• **Aim of the task**
Search the data below, and report every line in which "would" occurs.

** Opening Source material block **

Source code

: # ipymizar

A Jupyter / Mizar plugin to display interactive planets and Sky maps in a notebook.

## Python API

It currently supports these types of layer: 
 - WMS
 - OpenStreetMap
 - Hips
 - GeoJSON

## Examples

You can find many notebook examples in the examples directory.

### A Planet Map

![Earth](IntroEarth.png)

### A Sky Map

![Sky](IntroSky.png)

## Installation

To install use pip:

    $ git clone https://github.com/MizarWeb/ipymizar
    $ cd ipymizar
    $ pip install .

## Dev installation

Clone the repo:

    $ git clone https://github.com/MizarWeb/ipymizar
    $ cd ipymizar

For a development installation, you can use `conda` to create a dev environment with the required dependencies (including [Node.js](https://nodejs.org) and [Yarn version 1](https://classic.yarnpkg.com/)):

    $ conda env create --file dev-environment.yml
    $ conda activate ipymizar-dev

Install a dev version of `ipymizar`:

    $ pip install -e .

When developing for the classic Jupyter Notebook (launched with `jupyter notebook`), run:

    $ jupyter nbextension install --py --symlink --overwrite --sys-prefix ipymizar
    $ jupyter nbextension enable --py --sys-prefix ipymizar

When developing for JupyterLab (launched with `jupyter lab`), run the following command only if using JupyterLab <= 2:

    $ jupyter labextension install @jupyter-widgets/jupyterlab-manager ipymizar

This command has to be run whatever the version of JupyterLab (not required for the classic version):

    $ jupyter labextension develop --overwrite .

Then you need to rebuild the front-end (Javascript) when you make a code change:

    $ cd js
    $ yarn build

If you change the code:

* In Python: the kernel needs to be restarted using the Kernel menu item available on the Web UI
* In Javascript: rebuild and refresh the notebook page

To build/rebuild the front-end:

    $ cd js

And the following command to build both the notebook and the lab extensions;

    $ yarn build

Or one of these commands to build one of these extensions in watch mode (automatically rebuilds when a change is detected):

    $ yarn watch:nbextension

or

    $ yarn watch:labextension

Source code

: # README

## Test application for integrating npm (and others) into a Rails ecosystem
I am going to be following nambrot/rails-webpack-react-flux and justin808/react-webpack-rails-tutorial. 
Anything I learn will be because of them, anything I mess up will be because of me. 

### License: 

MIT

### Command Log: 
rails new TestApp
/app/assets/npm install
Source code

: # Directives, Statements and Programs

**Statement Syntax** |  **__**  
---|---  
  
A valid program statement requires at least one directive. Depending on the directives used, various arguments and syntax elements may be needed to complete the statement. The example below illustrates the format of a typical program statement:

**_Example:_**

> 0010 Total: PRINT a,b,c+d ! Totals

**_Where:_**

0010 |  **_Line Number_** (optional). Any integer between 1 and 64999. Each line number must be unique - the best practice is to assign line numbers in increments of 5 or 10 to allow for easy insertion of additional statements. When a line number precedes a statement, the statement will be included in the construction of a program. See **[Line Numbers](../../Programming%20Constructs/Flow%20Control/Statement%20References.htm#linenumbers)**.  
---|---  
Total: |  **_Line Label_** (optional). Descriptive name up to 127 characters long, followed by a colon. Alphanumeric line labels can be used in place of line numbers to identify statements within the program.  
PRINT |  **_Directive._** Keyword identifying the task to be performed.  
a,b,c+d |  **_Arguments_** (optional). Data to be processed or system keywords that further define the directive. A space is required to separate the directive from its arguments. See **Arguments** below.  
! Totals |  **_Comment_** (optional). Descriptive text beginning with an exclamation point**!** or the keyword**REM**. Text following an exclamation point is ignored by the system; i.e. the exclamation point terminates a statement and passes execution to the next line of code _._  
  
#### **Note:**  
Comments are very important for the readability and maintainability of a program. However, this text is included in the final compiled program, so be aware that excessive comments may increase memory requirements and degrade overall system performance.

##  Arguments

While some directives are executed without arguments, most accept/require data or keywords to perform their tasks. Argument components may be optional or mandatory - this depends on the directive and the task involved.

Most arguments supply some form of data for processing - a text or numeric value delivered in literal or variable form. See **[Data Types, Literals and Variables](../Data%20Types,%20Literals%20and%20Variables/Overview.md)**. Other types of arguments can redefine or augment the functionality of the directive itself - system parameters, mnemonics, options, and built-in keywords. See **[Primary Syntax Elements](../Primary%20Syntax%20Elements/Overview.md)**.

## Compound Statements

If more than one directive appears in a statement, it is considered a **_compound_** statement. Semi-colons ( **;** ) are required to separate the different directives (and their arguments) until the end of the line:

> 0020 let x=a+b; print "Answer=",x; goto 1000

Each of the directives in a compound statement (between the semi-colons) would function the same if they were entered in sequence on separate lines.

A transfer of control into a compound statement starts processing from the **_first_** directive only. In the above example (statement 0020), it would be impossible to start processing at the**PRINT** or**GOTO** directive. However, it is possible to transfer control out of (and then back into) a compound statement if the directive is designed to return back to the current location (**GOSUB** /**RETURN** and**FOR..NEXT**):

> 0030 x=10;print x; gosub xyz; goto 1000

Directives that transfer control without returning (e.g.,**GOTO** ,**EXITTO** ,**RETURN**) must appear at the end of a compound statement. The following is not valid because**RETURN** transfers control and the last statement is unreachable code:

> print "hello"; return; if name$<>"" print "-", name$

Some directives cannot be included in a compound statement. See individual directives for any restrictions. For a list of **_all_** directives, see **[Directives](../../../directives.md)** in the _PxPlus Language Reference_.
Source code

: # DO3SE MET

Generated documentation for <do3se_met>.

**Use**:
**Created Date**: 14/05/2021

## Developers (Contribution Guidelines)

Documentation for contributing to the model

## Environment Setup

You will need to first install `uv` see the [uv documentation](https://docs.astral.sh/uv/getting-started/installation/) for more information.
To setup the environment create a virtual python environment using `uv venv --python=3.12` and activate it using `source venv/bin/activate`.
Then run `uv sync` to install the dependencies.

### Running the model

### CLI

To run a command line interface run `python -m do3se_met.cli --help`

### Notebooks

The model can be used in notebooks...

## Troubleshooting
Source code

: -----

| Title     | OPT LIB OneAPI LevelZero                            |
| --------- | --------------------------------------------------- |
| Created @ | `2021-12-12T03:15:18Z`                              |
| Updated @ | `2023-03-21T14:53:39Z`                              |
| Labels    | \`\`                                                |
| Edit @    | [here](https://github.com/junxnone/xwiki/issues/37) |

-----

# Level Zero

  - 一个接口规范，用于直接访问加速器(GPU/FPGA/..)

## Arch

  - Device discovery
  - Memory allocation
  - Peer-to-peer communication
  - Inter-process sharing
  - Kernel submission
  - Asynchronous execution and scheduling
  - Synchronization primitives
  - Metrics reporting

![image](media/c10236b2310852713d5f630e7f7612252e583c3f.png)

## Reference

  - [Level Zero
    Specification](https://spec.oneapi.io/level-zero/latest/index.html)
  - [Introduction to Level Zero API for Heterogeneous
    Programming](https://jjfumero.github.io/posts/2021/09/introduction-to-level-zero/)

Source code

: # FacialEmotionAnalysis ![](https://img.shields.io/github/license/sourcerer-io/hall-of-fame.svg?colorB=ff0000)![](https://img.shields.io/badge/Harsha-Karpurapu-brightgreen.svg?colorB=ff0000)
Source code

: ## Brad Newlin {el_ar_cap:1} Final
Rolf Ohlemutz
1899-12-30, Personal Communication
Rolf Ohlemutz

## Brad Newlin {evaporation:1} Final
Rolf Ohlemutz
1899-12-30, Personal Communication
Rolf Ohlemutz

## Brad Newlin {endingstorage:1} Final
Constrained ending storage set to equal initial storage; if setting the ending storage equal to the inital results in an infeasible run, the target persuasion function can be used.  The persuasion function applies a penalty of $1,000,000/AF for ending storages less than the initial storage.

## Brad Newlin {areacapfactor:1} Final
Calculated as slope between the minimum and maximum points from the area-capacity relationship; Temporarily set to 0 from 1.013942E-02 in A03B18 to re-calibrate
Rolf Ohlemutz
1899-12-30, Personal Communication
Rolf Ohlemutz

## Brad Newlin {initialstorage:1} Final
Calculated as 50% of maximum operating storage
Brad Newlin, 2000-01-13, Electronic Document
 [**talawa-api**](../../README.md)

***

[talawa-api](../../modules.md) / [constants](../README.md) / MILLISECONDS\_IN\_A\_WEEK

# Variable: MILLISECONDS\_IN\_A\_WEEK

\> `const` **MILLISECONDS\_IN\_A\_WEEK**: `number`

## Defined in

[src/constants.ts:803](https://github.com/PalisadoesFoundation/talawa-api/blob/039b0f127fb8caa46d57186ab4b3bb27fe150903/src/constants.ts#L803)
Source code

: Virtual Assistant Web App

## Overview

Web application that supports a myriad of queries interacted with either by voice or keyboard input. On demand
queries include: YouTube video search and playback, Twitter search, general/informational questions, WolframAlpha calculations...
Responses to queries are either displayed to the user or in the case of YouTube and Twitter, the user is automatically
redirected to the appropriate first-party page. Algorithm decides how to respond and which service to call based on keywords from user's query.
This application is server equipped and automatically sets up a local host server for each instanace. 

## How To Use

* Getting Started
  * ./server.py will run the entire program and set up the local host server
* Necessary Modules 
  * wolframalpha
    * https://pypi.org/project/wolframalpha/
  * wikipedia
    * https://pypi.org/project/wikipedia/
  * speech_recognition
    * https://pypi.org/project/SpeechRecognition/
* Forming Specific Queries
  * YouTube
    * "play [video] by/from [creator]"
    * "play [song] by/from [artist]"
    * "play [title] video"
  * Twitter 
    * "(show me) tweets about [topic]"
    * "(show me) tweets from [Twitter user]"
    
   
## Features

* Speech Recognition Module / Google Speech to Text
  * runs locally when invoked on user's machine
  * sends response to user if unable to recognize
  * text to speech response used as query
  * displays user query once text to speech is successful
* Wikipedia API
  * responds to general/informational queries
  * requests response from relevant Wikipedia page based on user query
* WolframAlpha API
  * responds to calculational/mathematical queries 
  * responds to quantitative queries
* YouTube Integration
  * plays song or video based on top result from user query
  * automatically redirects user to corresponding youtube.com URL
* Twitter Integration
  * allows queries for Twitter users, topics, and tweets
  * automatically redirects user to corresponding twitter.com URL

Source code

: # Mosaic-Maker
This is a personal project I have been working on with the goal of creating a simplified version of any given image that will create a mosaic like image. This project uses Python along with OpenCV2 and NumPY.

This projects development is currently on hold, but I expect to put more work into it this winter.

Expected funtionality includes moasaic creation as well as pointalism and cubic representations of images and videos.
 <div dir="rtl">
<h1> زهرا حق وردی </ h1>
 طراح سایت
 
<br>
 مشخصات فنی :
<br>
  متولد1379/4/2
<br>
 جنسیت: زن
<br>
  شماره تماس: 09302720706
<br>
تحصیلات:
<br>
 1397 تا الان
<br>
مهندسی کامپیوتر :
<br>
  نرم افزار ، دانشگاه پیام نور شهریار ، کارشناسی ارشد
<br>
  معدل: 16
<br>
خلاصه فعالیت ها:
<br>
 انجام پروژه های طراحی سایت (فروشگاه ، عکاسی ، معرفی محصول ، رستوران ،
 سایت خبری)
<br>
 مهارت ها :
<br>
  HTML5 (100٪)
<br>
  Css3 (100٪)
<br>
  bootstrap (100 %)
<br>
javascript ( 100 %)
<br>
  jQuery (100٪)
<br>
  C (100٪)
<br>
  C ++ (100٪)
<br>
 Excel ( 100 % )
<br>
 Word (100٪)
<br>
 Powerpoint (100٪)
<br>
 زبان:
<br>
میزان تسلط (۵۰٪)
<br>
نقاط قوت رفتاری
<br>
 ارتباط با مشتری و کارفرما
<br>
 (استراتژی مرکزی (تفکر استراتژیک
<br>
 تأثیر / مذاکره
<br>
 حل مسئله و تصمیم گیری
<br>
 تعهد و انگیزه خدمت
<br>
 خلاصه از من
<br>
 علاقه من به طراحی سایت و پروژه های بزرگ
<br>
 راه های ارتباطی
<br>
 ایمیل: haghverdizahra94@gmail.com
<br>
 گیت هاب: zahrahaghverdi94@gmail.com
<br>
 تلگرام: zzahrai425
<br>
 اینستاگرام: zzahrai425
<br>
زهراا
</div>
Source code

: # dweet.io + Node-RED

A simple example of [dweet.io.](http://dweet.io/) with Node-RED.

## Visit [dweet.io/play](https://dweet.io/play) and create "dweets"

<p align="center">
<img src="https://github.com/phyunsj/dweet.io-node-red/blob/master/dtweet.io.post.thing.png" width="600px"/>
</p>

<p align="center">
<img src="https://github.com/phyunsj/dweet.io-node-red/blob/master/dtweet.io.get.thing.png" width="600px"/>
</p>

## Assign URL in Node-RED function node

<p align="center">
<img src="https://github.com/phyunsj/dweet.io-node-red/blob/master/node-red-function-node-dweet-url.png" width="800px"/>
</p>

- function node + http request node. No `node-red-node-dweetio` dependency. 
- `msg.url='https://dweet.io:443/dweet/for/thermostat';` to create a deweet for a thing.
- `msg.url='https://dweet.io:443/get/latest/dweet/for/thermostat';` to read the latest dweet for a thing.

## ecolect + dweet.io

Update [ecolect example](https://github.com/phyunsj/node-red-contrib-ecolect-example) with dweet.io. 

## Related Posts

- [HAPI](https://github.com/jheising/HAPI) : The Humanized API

** Closing Source material block **

• **Task response**
Each of the directives in a compound statement (between the semi-colons) would function the same if they were entered in sequence on separate lines.
A transfer of control into a compound statement starts processing from the **_first_** directive only. In the above example (statement 0020), it would be impossible to start processing at the**PRINT** or**GOTO** directive. However, it is possible to transfer control out of (and then back into) a compound statement if the directive is designed to return back to the current location (**GOSUB** /**RETURN** and**FOR..NEXT**):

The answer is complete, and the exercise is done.